### Activity
Both the line containing "This Data Analysis" and the line containing "this is a presentation" belong to the span. Output exactly that span from the listing below, and nothing outside it.

### Exercise input

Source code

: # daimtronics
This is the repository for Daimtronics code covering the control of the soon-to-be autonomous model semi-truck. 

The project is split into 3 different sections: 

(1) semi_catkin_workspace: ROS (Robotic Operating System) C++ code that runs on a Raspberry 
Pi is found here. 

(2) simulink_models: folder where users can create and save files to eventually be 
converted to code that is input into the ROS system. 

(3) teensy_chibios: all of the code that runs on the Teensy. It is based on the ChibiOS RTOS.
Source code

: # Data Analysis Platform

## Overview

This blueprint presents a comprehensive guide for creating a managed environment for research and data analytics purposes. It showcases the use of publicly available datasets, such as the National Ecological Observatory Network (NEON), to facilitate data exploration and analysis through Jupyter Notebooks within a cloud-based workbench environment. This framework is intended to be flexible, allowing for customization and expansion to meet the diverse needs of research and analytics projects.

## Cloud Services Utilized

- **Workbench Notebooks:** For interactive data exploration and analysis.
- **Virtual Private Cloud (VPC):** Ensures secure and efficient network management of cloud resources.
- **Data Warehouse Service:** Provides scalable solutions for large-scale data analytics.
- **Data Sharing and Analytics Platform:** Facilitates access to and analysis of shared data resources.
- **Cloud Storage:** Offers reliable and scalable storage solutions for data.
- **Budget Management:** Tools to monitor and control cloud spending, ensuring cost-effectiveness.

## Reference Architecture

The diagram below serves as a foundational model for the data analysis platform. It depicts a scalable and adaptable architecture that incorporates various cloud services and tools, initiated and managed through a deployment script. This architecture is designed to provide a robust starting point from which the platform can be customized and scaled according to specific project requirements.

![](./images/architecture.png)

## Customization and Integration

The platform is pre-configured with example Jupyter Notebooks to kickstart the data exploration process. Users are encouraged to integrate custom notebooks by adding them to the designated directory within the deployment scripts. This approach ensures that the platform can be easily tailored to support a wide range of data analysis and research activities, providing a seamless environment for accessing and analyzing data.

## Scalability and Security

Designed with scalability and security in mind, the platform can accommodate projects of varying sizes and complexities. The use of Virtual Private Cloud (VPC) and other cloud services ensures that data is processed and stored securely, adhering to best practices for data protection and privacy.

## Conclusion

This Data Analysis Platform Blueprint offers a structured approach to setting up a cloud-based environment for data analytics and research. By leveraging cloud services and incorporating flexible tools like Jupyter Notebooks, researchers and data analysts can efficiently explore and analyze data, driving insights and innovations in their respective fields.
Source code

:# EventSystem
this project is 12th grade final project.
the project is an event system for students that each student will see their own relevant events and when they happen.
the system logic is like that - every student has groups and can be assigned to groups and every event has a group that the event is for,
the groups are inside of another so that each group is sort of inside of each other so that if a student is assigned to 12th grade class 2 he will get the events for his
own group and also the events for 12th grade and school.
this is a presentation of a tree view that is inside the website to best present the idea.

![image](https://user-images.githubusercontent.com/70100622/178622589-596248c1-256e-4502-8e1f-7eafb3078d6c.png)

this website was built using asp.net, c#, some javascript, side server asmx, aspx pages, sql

### Task result
This Data Analysis Platform Blueprint offers a structured approach to setting up a cloud-based environment for data analytics and research. By leveraging cloud services and incorporating flexible tools like Jupyter Notebooks, researchers and data analysts can efficiently explore and analyze data, driving insights and innovations in their respective fields.
Source code

:# EventSystem
this project is 12th grade final project.
the project is an event system for students that each student will see their own relevant events and when they happen.
the system logic is like that - every student has groups and can be assigned to groups and every event has a group that the event is for,
the groups are inside of another so that each group is sort of inside of each other so that if a student is assigned to 12th grade class 2 he will get the events for his
own group and also the events for 12th grade and school.
this is a presentation of a tree view that is inside the website to best present the idea.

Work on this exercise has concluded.